• **Prompt**: Find the line containing "10 years old|178|" in the records below. Copy exactly that line and each one after it, ending at the line containing "14 years old|370|", and nothing more.

• **Data excerpts**:
^^^^^^^^^^^^^^^^

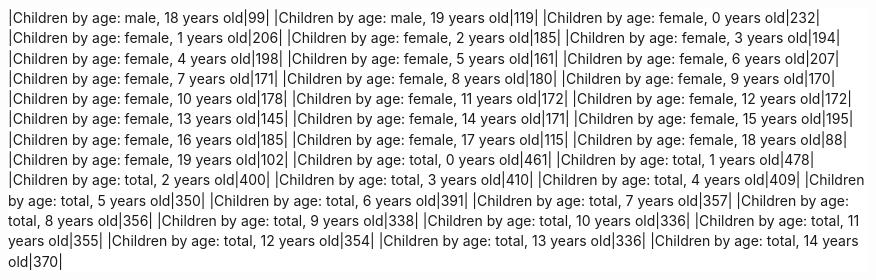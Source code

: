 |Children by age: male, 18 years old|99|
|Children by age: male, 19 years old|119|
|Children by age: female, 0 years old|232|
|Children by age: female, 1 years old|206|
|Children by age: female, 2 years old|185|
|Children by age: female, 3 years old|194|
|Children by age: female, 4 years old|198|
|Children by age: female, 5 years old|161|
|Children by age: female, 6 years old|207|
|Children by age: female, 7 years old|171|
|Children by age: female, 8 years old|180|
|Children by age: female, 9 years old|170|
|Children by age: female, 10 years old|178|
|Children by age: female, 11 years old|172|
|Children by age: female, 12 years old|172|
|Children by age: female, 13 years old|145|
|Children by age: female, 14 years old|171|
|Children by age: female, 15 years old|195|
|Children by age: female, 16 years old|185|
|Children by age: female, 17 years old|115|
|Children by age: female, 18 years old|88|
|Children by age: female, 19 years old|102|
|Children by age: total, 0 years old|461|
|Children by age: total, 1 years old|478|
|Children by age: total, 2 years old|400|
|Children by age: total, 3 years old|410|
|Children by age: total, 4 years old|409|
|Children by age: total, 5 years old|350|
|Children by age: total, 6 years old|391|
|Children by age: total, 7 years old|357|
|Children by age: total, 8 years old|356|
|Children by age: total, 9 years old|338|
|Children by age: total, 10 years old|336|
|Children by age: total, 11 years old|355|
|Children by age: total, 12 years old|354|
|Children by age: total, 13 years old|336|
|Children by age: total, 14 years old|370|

^^^^^^^^^^^^^^^^

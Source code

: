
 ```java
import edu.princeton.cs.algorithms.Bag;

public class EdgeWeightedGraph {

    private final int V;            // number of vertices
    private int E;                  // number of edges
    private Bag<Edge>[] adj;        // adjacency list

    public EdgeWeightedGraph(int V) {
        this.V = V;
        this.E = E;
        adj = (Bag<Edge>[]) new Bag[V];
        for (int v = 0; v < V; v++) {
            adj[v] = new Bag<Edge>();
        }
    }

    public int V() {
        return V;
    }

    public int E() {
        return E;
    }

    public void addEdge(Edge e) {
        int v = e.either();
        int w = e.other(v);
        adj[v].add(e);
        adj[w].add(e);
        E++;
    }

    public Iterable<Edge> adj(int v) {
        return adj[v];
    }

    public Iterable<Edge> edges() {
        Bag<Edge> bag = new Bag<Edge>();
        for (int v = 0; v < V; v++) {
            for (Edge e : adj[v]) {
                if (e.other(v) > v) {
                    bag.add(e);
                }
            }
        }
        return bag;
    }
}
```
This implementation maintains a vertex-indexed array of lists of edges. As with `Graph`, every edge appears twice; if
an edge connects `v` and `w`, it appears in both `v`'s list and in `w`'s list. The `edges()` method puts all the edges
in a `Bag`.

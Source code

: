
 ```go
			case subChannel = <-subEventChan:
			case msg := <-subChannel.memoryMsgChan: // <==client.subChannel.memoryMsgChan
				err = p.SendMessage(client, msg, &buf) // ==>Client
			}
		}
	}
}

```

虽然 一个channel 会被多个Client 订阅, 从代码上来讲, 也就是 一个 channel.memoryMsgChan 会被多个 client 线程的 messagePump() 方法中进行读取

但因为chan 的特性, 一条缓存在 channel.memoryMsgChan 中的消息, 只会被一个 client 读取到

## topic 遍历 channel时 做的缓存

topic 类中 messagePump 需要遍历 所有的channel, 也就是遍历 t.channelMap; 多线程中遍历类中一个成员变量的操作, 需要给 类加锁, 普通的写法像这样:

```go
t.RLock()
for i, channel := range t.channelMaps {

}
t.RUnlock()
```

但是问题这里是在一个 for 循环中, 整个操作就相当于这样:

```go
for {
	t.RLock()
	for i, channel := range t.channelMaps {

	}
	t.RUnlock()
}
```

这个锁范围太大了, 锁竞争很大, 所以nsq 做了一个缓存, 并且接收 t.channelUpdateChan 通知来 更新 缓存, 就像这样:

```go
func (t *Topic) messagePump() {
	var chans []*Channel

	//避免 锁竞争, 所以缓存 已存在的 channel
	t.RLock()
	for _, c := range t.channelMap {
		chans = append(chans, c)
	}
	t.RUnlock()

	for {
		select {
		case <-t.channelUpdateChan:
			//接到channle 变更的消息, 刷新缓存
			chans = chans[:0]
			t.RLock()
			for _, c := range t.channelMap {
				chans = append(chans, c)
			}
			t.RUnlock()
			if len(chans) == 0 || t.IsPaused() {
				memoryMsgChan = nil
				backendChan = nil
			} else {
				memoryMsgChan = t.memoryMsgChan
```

^^^^^^^^^^^^^^^^

• **Task result**:
|Children by age: female, 10 years old|178|
|Children by age: female, 11 years old|172|
|Children by age: female, 12 years old|172|
|Children by age: female, 13 years old|145|
|Children by age: female, 14 years old|171|
|Children by age: female, 15 years old|195|
|Children by age: female, 16 years old|185|
|Children by age: female, 17 years old|115|
|Children by age: female, 18 years old|88|
|Children by age: female, 19 years old|102|
|Children by age: total, 0 years old|461|
|Children by age: total, 1 years old|478|
|Children by age: total, 2 years old|400|
|Children by age: total, 3 years old|410|
|Children by age: total, 4 years old|409|
|Children by age: total, 5 years old|350|
|Children by age: total, 6 years old|391|
|Children by age: total, 7 years old|357|
|Children by age: total, 8 years old|356|
|Children by age: total, 9 years old|338|
|Children by age: total, 10 years old|336|
|Children by age: total, 11 years old|355|
|Children by age: total, 12 years old|354|
|Children by age: total, 13 years old|336|
|Children by age: total, 14 years old|370|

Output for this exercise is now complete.